(WHAT TO DO):
Keyword search on "radiant": report each line of the records that contains it.
++++ INFORMATION SUPPLIED
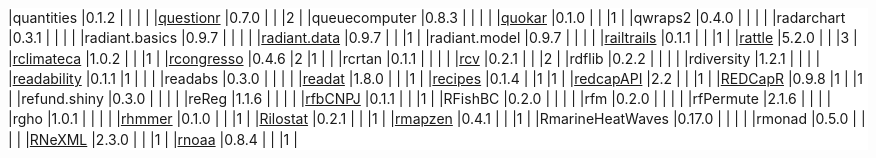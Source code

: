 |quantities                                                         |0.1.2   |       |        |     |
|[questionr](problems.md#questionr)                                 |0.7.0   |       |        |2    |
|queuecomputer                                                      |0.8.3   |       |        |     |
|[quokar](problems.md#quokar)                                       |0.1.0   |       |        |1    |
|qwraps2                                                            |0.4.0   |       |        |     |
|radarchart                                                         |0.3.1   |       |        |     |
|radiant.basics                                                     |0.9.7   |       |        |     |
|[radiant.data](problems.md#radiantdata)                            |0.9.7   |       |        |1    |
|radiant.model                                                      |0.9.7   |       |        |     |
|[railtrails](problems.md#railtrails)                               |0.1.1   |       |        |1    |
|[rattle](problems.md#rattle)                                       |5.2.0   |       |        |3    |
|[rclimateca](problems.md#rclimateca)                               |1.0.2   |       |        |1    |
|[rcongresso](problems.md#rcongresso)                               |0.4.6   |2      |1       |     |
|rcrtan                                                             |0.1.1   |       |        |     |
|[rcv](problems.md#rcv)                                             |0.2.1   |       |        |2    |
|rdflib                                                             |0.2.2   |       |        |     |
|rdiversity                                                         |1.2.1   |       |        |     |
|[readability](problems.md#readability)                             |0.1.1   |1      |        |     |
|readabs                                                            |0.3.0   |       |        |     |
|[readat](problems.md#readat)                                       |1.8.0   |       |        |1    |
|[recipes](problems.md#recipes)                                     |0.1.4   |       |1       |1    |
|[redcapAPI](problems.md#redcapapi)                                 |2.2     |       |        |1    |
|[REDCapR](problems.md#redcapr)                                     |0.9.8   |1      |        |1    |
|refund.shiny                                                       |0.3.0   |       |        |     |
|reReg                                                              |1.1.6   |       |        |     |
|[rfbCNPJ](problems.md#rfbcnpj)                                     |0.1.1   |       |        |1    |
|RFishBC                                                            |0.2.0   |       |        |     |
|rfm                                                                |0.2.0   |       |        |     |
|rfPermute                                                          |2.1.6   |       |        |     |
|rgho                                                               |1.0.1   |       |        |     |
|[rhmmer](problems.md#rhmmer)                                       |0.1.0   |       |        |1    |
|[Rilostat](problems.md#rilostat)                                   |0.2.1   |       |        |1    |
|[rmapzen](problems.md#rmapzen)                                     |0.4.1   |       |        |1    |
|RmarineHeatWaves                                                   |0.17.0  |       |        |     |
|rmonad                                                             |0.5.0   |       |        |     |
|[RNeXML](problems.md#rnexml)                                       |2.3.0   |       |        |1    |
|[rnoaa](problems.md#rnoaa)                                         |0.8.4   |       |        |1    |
++++++++
(TASK RESPONSE):
|radiant.basics                                                     |0.9.7   |       |        |     |
|[radiant.data](problems.md#radiantdata)                            |0.9.7   |       |        |1    |
|radiant.model                                                      |0.9.7   |       |        |     |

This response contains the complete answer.